March 12, 2020 marked the last time I led a Saddle Row ride class in-studio. On this date, we decided to ensure the safety of the crew, instructors and staff by shutting down operations. Four days later, the quarantine began.
News of people around us getting sick was raising our anxiety really fast. We couldn’t bear to see our crew skip their workouts and succumb to poor health. Staying relevant became the main priority. The only way we could reach out was to remind them how important it was to focus on their well-being.
The day before my last in-studio class, a good friend and former Saddle Row client who had moved to Beijing, China (which was six weeks ahead of us in dealing with the pandemic), reached out to me via text with some ideas in case we had to work from home. Her encouragement conditioned me for what lay ahead and helped me pivot to online classes.
“ It was a steep learning curve adapting to technology. I had to upgrade my internet, laptop, get a webcam, ring lights… the works. We kept experimenting with different headsets for better audio quality. ”
My fellow instructors and I turned to IG live, presenting short workout videos our members could follow to stay active and boost their immune system. Instagram stories and Facebook were our platforms to share tips on how to keep busy indoors and deal with this new normal. We rented out the bikes and the rowers in our studio and scheduled online classes via Zoom.
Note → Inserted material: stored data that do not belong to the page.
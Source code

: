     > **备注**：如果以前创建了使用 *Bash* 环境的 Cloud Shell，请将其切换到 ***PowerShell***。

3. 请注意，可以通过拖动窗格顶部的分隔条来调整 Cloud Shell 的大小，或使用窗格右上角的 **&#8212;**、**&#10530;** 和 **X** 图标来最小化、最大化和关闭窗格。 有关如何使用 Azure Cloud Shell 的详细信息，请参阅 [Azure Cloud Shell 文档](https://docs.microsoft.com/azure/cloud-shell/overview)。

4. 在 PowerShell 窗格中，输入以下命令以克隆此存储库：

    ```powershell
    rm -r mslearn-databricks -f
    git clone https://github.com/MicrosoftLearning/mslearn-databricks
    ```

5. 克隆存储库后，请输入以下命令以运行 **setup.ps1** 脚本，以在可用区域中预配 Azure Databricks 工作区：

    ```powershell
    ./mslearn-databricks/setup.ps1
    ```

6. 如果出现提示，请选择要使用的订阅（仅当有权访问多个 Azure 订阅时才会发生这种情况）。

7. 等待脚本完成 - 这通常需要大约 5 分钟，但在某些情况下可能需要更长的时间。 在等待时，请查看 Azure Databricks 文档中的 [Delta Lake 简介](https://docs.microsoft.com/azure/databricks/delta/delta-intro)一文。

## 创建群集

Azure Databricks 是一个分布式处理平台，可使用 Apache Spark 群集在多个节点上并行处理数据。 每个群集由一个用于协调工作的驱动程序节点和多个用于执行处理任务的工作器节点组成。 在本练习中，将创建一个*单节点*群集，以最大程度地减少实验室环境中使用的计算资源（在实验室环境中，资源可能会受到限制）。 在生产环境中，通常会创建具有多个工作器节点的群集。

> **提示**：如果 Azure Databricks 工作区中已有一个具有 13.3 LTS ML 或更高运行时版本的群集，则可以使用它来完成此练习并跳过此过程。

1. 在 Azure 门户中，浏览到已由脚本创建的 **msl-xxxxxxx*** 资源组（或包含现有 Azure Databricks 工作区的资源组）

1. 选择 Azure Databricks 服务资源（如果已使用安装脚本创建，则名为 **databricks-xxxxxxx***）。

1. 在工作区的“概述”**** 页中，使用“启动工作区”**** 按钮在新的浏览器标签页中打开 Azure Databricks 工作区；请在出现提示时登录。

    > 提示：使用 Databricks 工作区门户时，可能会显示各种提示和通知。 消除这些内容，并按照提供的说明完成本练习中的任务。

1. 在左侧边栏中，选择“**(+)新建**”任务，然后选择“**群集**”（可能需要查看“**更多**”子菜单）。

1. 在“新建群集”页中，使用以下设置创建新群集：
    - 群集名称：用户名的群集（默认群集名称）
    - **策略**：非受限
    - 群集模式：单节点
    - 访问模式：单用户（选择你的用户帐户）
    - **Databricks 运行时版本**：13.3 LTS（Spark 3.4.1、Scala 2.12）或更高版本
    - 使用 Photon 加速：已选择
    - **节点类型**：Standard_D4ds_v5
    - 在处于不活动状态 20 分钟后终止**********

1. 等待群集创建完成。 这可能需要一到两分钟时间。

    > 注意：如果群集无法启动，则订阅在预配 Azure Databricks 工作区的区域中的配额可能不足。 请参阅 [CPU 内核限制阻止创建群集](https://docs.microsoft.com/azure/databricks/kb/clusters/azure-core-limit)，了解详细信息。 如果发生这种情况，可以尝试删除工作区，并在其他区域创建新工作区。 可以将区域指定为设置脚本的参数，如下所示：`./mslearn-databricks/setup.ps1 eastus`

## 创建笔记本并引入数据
The first few days of hosting online classes were extremely difficult for me. I’m borderline Baby Boomer/Generation X, perceived to be tech-phobic — but I’m not that at all, though it was a steep learning curve adapting to technology. I had to upgrade my internet, laptop, get a webcam, ring lights… the works. We kept experimenting with different headsets for better audio quality.
Pre-pandemic, I taught live classes in a dark studio where the acoustics were so good for our voices and the music we used. This time, each of our home studios varied in acoustics and lighting specs.
As a new, amateur, on-cam talent, being in front of a webcam under a bright light brought all physical imperfections to the fore, including the lines on my face from my pillow. I knew how to use makeup, but I had to step up my makeup game. It would be ironic looking haggard on Zoom while yelling out encouragement to everyone to stay healthy.
It took me about two weeks to get the hang of teaching online, from the setup that took 15 minutes to just five. What I found difficult was having the screen between me and my students that made me feel like I was talking to myself. In live classes, I relied so much on eye contact and the exchange of energy, but now I couldn’t see clearly the expressions on their faces. I learned to listen to my gut feel and trust that I was getting that motivation across to them and that they were actually listening to me.
The silver lining was that online classes became a game-changer. It expanded Saddle Row’s reach globally. Today, I have students from the US and Europe. The services we offer now include video on demand, where the team of instructors and I record workouts to use with the spinners and rowing machines.
The past four months pushed me to adjust and adapt, especially once quarantine restrictions eased and I had to pick up extra classes as some of my colleagues returned to their physical workplaces.
The new normal brought huge changes, but one constant has strengthened — and that’s my commitment to sharing the benefits of a healthy, active lifestyle wherever one may be.